The Ox Barn is a 56-seater destination restaurant under the direction of Head Chef, Charlie Hibbert. Rooted in a passion for the local land, food and entertaining, the carefully curated menus are farm-based and plant-inspired. His team and the gardeners at Thyme work together to select and grow the fruits, vegetables and herbs used to create his Modern British Countryside fare.

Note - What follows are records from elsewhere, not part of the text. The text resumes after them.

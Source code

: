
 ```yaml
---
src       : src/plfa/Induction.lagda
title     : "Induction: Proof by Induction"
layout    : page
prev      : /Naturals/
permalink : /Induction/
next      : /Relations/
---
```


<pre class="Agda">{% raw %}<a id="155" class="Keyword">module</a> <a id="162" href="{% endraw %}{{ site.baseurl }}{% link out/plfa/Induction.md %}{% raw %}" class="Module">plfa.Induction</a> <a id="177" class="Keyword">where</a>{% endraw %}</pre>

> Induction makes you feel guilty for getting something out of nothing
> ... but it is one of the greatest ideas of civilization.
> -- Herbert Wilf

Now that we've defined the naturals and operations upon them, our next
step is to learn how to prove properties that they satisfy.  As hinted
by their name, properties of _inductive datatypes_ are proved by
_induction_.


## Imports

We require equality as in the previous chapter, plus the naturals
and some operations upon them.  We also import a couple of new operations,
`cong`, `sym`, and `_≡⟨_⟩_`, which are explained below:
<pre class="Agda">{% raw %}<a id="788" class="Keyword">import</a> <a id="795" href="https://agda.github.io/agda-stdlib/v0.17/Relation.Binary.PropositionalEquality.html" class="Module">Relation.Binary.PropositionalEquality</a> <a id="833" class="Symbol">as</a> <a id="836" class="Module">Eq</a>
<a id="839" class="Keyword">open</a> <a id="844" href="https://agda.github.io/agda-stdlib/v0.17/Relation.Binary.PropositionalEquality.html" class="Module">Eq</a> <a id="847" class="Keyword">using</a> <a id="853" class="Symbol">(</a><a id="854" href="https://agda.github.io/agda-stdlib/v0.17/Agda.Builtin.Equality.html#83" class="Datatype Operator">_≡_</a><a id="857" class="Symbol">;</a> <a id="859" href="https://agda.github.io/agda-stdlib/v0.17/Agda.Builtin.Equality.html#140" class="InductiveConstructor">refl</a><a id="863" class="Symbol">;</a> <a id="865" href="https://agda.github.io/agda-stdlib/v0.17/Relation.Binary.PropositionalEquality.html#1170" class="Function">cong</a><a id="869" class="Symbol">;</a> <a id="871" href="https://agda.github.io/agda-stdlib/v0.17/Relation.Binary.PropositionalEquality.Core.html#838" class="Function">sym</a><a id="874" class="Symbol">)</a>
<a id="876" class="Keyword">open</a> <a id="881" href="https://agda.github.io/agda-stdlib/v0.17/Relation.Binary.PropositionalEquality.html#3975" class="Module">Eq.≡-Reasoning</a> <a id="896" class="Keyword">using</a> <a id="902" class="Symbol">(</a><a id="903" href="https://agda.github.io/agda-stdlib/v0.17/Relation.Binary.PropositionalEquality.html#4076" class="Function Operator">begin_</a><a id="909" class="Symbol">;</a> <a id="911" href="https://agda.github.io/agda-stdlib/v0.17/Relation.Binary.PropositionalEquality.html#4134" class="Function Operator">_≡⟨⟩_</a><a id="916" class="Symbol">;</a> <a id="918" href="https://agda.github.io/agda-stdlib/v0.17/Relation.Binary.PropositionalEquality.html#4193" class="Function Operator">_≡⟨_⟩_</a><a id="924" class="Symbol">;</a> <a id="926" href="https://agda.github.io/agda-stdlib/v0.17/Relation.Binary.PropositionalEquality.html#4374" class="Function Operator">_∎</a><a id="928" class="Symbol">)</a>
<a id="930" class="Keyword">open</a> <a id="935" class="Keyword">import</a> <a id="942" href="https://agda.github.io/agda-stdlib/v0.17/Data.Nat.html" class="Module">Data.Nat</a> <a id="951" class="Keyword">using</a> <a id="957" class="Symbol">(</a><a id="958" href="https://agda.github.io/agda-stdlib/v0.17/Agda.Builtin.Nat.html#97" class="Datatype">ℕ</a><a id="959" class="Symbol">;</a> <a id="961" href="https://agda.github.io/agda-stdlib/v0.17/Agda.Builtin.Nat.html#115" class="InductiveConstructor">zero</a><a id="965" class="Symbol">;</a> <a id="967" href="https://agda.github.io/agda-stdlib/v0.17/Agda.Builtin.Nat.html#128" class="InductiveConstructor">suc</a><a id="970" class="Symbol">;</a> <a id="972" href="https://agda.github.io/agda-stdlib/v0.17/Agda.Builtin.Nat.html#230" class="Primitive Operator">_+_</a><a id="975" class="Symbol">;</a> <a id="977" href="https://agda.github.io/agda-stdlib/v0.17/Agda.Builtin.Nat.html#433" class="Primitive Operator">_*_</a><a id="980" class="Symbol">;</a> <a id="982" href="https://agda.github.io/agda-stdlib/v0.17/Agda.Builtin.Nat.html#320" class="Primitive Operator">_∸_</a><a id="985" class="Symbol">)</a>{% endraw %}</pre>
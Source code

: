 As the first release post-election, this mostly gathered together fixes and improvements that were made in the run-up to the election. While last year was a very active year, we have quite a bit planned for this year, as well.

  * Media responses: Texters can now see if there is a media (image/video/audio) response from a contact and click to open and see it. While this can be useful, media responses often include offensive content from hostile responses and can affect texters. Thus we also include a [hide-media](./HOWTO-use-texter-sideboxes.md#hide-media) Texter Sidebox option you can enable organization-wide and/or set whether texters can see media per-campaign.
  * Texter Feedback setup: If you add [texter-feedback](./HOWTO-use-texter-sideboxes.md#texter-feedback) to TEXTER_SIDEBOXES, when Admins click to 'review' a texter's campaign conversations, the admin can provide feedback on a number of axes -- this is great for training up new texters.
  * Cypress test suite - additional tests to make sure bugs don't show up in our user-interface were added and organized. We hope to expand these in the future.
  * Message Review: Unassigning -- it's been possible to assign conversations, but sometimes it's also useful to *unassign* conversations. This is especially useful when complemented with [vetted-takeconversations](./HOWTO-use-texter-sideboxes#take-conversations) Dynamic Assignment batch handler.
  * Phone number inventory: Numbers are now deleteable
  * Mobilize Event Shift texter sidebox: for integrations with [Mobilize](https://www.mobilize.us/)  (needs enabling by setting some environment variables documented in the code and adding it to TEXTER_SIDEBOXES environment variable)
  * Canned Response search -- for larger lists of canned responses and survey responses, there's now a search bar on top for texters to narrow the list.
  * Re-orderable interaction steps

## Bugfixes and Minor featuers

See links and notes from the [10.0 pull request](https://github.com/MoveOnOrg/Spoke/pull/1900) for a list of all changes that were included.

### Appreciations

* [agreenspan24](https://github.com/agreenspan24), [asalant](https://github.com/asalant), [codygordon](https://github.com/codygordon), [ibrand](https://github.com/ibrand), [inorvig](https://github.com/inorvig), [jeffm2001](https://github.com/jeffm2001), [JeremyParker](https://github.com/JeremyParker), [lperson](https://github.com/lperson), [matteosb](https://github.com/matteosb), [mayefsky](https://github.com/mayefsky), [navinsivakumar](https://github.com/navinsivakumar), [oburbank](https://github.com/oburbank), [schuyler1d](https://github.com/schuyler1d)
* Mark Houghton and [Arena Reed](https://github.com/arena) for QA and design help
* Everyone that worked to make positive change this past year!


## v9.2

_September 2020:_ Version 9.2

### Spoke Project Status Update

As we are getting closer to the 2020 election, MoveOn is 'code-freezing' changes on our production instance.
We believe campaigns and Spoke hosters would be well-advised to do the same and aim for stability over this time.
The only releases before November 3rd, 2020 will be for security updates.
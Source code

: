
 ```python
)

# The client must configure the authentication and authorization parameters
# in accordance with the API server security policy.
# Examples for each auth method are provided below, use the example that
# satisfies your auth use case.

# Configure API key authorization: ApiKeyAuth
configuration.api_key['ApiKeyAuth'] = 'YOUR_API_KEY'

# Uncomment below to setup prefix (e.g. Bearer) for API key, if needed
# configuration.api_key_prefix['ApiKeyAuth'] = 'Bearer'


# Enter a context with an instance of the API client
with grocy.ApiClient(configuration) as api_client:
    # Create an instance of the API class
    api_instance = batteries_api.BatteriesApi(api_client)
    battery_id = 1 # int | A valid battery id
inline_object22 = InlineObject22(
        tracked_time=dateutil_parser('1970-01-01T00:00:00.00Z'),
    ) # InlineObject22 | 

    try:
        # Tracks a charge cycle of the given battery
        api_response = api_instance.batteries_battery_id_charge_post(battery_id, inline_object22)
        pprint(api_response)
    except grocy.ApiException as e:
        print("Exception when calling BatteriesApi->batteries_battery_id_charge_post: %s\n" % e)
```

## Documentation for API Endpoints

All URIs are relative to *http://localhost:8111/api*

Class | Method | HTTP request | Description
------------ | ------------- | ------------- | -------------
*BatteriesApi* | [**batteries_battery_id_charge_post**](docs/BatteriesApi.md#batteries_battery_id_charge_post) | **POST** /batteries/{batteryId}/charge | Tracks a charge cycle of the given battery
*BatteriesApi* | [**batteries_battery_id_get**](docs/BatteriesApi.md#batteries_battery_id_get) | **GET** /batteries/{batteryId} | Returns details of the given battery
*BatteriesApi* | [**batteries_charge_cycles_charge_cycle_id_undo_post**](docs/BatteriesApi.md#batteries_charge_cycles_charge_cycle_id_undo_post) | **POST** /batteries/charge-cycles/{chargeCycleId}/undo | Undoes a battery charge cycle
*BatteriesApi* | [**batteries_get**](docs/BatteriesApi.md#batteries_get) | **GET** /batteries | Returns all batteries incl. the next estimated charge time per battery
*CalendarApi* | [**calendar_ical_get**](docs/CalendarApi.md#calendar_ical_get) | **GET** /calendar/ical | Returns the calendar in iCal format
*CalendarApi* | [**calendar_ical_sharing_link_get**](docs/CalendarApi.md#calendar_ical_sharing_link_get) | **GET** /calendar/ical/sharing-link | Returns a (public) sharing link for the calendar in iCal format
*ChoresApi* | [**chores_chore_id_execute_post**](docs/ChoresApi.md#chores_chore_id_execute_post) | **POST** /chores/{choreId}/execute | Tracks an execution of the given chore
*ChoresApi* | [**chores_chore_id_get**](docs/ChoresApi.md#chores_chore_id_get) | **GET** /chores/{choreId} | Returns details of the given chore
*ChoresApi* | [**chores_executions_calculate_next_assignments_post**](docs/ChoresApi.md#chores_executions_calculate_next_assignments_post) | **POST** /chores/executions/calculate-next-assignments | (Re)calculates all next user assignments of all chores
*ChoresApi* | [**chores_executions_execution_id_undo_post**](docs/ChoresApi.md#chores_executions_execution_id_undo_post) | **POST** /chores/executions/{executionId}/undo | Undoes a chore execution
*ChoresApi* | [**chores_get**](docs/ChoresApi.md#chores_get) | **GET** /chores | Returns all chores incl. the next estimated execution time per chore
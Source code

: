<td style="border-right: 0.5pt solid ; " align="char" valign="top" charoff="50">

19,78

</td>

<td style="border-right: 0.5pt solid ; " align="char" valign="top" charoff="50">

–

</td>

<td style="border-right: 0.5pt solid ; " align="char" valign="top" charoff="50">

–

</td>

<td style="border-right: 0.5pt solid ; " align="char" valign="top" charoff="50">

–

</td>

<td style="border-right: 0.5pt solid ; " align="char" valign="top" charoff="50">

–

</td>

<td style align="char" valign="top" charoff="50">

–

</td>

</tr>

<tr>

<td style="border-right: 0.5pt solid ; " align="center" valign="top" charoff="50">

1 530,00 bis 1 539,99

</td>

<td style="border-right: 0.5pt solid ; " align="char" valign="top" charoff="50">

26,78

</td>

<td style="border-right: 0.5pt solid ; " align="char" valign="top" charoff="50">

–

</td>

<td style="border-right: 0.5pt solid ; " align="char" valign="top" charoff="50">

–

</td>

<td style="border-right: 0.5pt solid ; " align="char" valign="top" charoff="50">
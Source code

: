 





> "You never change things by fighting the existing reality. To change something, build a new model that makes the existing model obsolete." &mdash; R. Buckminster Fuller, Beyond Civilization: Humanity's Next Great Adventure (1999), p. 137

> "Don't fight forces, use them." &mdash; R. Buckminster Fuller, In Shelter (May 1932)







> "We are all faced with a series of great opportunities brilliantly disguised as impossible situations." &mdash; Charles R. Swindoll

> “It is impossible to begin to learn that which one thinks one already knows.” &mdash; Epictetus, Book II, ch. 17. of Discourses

The nineteenth century former oxen house is the newest addition to the family of meticulously restored farm buildings. A state-of-the-art piece of agricultural architecture at its conception, Caryn Hibbert worked meticulously to preserve the soaring archways and original Cotswold stone rubble walls, to now house a modern, dining destination – including a contemporary bar and seven and a half metre Charvet open kitchen – to allow for an authentic, heritage-rich dining experience, enabled by today’s best culinary technologies.

Our farm
Located on the water meadows of the River Leach, Thyme’s farmland on the Southrop Manor Estate is the perfect place for vegetable growing. Wellbeing & sustainability drives this evolving project with careful soil preparation & composting. Productive all year round with poly tunnels to extend the seasons, we grow a wide variety of heritage & heirloom varietals. The fields are home to rare-breed Welsh Black Mountain Sheep & our honey bees’ flight path is our wild flower meadows. We have a practical approach to farming utilising modern farming methods to ensure we have high productivity from our land, whilst safeguarding its future.

Since Thyme launched in 2009 an ethos of sustainability has underpinned every aspect of the business, we have for the past three years maintained the highest rating of 3 stars with The Sustainable Restaurant Association. Members of The Slow Food Movement; supporters of Free Range Dairy’s Pasture Promise campaign. We were one of the first restaurants in the UK to replace plastic straws with compostable wheat straws & have removed all single-use plastics. Thyme has a rigorous composting, reuse & recycle policy in place; all staff are working to achieve ‘no-waste kitchens’, with plate-waste sent for anaerobic digestion where it is converted into fertiliser. We have chosen suppliers who are like-minded in their approach to the environment. We are of course not perfect, but we continually strive to improve our practices.